Eddie RBG
Monday – Thursday: 10pm-5am
Saturday: 12pm-6pm
Sunday: 9pm-5am
Eddie RBG hits the airwaves Monday through Saturday, 7pm to midnight — fueled by resilience, love, evolution, and at least one dangerously large mug of black coffee. His rock awakening began when a classmate handed him a sketchy-looking Black Sabbath cassette like it was contraband and whispered, “You gotta hear this.” He listened, fell in love, and then bought it for five bucks of hard-earned lunch money. Peak childhood hustle.
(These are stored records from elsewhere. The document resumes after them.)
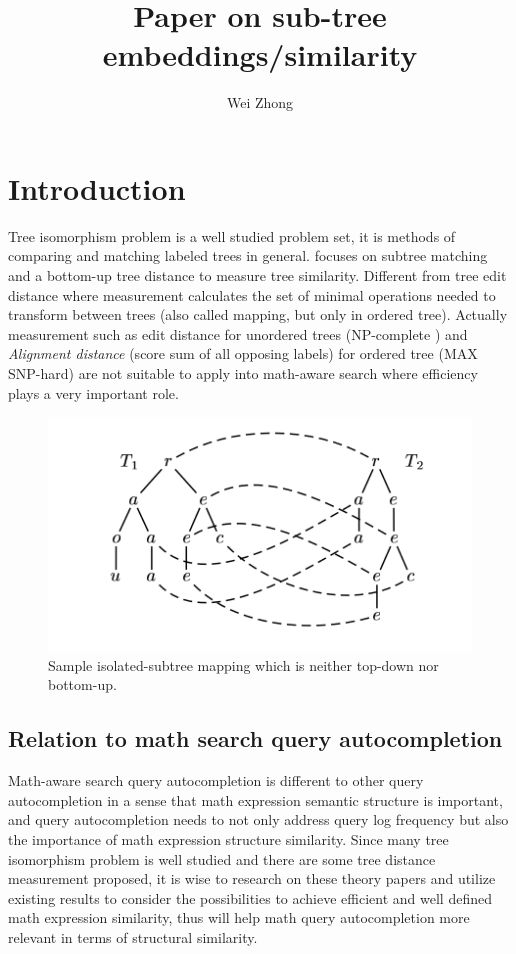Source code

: \documentclass[a4paper]{article}
\title{Paper on sub-tree embeddings/similarity}
\author{Wei Zhong}
\begin{document}
\maketitle

\section{Introduction}

Tree isomorphism problem is a well studied problem set, it is methods of comparing and matching labeled trees in general. \cite{Valiente01anefficient} focuses on subtree matching and a bottom-up tree distance to measure tree similarity. Different from tree edit distance where measurement calculates the set of minimal operations needed to transform between trees (also called mapping, but only in ordered tree). 
Actually measurement such as edit distance for unordered trees (NP-complete \cite{ZHANG1992133}) and \textit{Alignment distance} \cite{JIANG1995137} (score sum of all opposing labels) for ordered tree (MAX SNP-hard) are not suitable to apply into math-aware search where efficiency plays a very important role.

\begin{figure}
\centering
\includegraphics[width=0.5 \textwidth]{a.png}
\caption{\label{aaa} Sample isolated-subtree mapping which is neither top-down nor bottom-up.}
\end{figure}

\subsection{Relation to math search query autocompletion}
Math-aware search query autocompletion is different to other query autocompletion in a sense that math expression semantic structure is important, and query autocompletion needs to not only address query log frequency but also the importance of math expression structure similarity. Since many tree isomorphism problem is well studied and there are some tree distance measurement proposed, it is wise to research on these theory papers and utilize existing results to consider the possibilities to achieve efficient and well defined math expression similarity, thus will help math query autocompletion more relevant in terms of structural similarity.
\end{document}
Long before radio, RBG got himself into a Skid Row show with Pantera opening — something his mother absolutely, positively would’ve grounded him for until retirement age. But hey, rock calls, and sometimes you gotta answer it with mild deception.
He’ll go to bat any day for Silent Theory being wildly underrated, and his top rock anthem is “In Keeping Secrets of Silent Earth: 3.” Why? Because chanting WOAH-OH-OHs with 3,500 strangers is basically group therapy, only louder and with more hair.
If he could interview anyone, he’s picking Hendrix — but forget the formal Q&A. RBG wants a documentary slash psychedelic odyssey featuring him, Hendrix, a camera crew, and enough LSD to make a lava lamp self-conscious.
Off the mic, one hobby rises above the rest: listening to music while doing literally anything else. Cooking? Music. Cleaning? Music. Overthinking life choices? Music. Sleeping? Probably still music.
And he firmly believes nobody should feel guilty about their musical tastes — especially since he is fully prepared to admit he loves Joshua Kadison, piano ballads and all. Judge away; he’ll be vibing.
If radio ever lets him down, he’ll go right back to his runner-up dream job: Teppanyaki Hibachi Chef. Yes, he’s one of those chefs who flips shrimp, knives, and occasionally his own dignity with equal enthusiasm.
Listeners love teasing him about his mildly excessive list of medical adventures — two double-lung transplants, rejection episodes, pneumonias, collapsed lungs, dialysis… basically the bonus-level DLC of human survival. Yet here he is, still rocking harder than his lungs ever did.
When he isn’t on-air, you’ll probably find him at Club L.A., which has become less of a venue and more of a sitcom-style found family.
And if you need his life philosophy in one line?
Live life with love, love living life… and if you can’t fix it, turn it up louder.